• What to work on
Please report each line of the data below that contains "respondents".

Segment Start: Working data

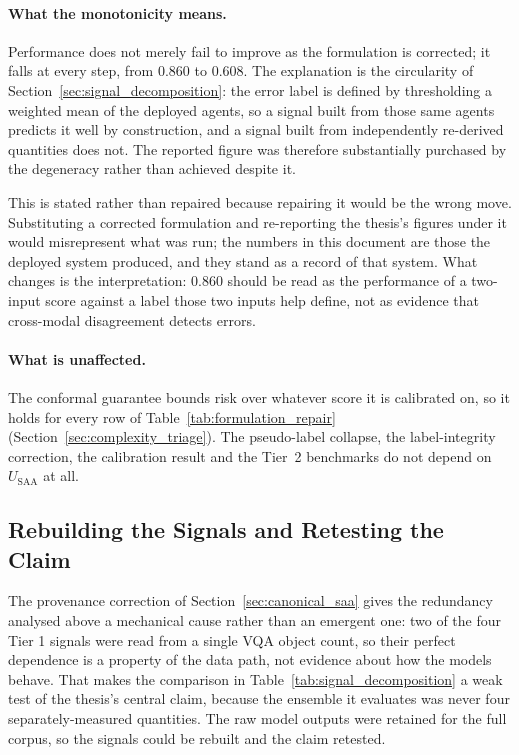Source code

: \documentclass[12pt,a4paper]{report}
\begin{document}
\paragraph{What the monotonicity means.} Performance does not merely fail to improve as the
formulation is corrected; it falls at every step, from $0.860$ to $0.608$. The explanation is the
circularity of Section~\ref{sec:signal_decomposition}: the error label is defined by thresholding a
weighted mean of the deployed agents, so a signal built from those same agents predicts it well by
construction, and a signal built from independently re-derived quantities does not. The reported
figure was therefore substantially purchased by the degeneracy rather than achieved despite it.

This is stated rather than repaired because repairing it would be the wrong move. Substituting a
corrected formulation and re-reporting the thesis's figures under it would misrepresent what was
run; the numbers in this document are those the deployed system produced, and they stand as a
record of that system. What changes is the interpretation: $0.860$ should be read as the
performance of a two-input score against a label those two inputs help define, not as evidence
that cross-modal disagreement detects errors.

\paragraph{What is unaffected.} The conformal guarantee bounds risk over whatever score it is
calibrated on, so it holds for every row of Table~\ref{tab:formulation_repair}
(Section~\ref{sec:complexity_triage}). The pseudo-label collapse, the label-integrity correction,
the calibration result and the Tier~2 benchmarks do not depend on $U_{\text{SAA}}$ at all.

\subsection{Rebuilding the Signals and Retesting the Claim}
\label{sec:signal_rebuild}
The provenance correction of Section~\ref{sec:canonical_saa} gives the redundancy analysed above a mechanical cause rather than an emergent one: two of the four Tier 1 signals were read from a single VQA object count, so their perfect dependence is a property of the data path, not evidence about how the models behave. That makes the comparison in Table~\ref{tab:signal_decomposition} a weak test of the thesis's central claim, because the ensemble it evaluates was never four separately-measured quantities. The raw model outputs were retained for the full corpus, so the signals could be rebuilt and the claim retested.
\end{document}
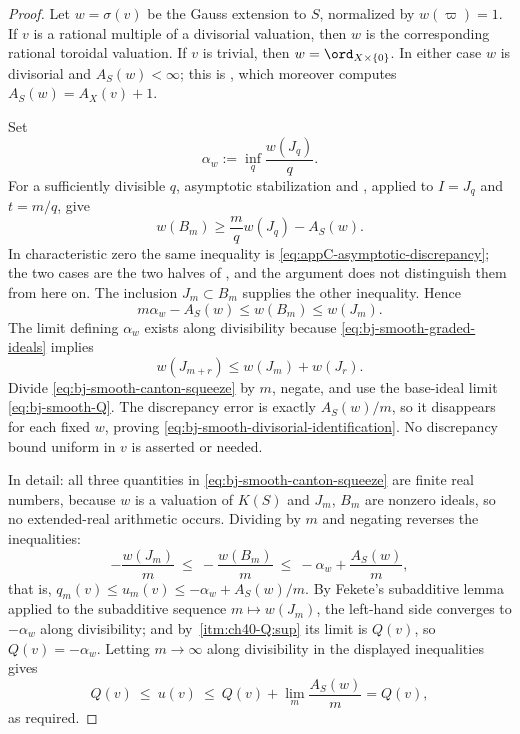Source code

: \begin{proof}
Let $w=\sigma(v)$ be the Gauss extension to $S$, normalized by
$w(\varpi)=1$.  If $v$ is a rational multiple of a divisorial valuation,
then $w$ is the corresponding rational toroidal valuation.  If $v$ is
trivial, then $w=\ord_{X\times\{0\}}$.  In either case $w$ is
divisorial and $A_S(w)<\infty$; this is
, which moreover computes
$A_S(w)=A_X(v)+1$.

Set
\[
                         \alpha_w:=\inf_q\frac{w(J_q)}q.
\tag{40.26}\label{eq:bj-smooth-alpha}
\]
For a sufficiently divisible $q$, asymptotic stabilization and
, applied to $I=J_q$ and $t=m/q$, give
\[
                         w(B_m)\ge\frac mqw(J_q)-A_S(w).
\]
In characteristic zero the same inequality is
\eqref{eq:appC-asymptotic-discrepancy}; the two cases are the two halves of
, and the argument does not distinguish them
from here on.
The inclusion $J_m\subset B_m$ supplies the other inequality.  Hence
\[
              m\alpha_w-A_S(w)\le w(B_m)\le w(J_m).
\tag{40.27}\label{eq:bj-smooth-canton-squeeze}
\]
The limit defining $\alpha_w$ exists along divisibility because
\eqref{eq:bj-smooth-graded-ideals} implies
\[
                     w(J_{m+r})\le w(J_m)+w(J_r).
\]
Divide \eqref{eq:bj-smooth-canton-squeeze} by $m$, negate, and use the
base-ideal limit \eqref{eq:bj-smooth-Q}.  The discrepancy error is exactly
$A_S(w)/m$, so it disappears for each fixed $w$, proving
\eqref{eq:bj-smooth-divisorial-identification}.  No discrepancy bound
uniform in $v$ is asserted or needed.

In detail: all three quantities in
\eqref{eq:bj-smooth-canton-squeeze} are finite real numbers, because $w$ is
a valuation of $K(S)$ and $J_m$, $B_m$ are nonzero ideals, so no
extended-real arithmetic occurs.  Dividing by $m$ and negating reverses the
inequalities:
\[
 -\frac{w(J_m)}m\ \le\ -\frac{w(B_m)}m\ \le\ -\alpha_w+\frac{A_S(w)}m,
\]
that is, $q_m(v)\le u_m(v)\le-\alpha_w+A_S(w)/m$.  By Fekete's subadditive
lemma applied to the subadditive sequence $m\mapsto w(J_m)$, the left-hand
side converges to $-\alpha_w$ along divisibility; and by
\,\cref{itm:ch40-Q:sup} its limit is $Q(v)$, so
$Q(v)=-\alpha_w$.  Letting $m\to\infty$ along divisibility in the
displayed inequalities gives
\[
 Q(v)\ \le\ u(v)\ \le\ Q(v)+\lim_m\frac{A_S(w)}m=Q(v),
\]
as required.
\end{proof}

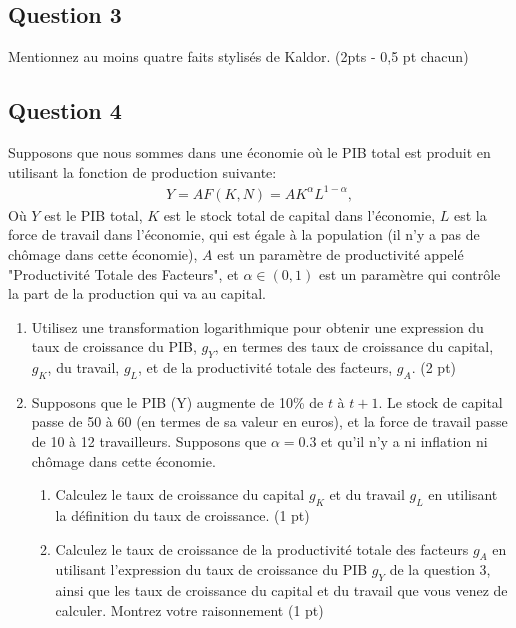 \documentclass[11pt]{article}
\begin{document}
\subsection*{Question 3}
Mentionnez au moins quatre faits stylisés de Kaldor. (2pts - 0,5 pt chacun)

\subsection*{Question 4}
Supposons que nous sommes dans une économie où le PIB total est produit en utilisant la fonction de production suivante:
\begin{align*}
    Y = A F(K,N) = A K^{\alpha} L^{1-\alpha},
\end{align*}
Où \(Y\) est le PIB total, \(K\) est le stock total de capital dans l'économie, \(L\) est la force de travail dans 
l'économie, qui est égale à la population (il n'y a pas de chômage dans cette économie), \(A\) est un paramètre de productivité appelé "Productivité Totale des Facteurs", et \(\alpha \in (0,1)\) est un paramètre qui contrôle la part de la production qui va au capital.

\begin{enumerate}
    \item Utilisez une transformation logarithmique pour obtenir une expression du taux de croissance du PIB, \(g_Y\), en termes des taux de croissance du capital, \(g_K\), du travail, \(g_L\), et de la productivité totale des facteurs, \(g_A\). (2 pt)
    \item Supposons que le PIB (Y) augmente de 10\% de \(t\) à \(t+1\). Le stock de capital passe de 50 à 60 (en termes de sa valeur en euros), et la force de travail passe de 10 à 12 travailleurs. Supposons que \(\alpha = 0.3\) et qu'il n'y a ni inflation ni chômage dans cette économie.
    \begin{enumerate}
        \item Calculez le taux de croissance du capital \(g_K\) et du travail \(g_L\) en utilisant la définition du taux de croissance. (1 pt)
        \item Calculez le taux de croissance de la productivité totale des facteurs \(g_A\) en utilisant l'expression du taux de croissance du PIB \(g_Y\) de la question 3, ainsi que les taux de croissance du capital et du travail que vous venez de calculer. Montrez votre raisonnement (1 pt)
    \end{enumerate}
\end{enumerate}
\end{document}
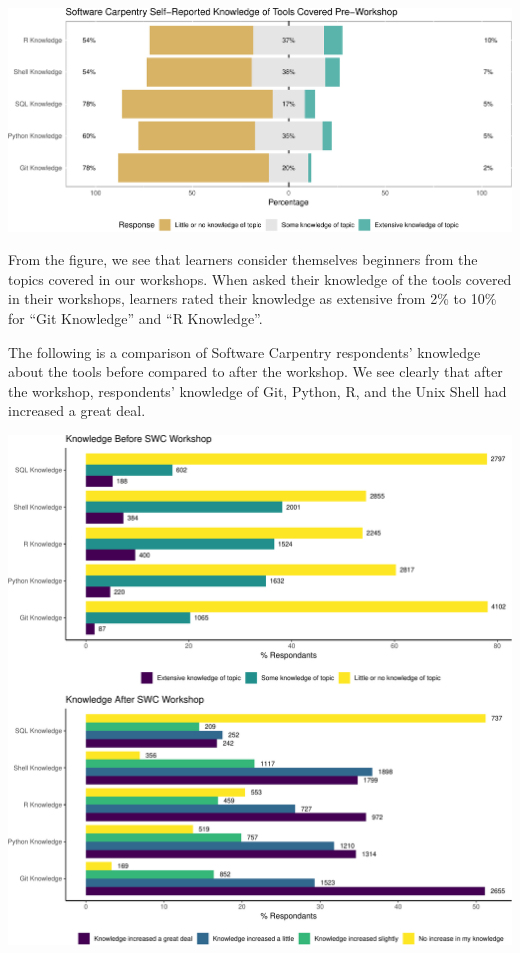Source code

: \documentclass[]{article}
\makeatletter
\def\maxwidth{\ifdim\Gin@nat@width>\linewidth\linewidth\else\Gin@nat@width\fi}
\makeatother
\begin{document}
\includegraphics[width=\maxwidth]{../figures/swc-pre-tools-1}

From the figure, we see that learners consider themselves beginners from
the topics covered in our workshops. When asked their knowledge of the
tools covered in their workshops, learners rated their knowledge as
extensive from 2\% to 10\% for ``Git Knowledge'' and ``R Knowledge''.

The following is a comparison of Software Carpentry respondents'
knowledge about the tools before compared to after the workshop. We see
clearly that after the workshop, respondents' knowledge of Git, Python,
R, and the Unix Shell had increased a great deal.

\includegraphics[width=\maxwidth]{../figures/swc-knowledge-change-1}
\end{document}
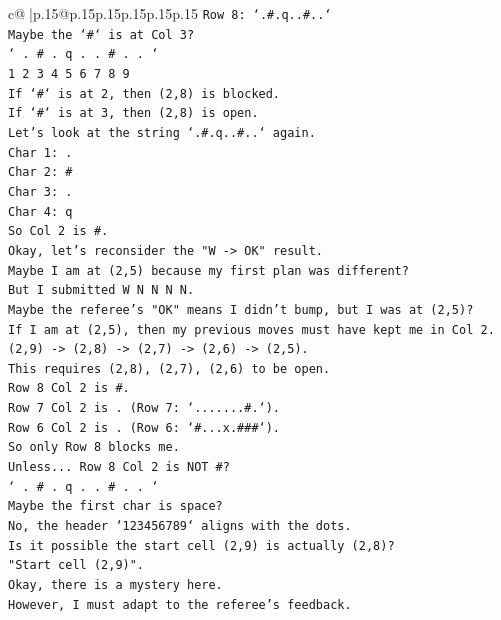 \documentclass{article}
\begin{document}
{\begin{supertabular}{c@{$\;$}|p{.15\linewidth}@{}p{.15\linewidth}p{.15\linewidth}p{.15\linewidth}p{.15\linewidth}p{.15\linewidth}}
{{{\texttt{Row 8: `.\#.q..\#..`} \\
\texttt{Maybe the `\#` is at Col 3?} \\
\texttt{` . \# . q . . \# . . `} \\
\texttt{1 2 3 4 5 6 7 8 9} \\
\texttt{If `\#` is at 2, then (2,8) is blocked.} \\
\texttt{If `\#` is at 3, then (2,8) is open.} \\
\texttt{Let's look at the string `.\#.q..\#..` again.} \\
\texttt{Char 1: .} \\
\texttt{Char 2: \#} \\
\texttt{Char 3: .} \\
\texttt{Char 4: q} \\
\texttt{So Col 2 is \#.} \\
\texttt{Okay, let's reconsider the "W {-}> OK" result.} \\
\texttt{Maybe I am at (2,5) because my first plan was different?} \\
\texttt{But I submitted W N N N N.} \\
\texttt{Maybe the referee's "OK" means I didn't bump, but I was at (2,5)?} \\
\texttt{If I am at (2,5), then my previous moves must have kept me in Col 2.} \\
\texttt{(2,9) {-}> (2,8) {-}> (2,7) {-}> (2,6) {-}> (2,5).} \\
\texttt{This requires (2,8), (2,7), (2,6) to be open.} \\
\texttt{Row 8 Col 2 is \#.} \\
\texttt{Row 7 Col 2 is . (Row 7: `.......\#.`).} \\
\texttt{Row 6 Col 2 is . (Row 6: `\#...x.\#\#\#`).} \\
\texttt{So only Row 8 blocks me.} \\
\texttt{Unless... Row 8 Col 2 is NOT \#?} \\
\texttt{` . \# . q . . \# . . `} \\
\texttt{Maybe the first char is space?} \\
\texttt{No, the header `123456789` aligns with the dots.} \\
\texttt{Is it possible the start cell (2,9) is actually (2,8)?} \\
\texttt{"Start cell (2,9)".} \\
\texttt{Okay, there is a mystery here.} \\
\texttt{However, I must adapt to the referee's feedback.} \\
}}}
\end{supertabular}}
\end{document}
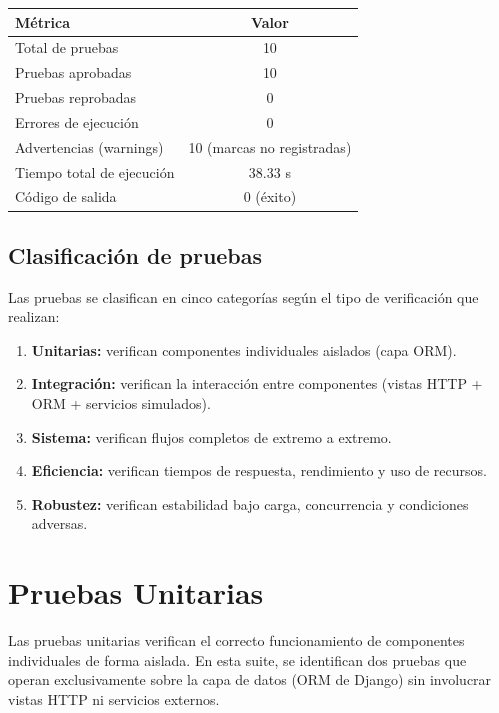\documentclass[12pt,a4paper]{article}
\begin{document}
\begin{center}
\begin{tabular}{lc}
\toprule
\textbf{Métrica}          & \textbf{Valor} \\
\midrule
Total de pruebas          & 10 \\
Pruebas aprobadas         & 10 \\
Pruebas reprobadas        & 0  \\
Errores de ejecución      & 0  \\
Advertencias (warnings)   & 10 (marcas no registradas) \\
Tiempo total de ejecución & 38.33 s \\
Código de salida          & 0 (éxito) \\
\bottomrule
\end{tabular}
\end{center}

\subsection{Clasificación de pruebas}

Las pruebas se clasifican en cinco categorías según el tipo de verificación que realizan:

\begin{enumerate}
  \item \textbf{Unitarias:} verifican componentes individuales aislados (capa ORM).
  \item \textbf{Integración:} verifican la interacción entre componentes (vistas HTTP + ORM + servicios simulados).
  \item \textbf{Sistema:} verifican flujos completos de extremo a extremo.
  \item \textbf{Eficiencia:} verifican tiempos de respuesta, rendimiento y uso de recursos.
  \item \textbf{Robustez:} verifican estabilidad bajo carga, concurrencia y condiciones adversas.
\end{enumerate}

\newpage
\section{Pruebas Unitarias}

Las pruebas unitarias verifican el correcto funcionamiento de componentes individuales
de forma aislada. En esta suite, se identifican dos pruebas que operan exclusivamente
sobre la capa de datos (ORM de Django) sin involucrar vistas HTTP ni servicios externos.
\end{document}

Segment End: Working data

• Your response
The following is a comparison of Software Carpentry respondents'
clearly that after the workshop, respondents' knowledge of Git, Python,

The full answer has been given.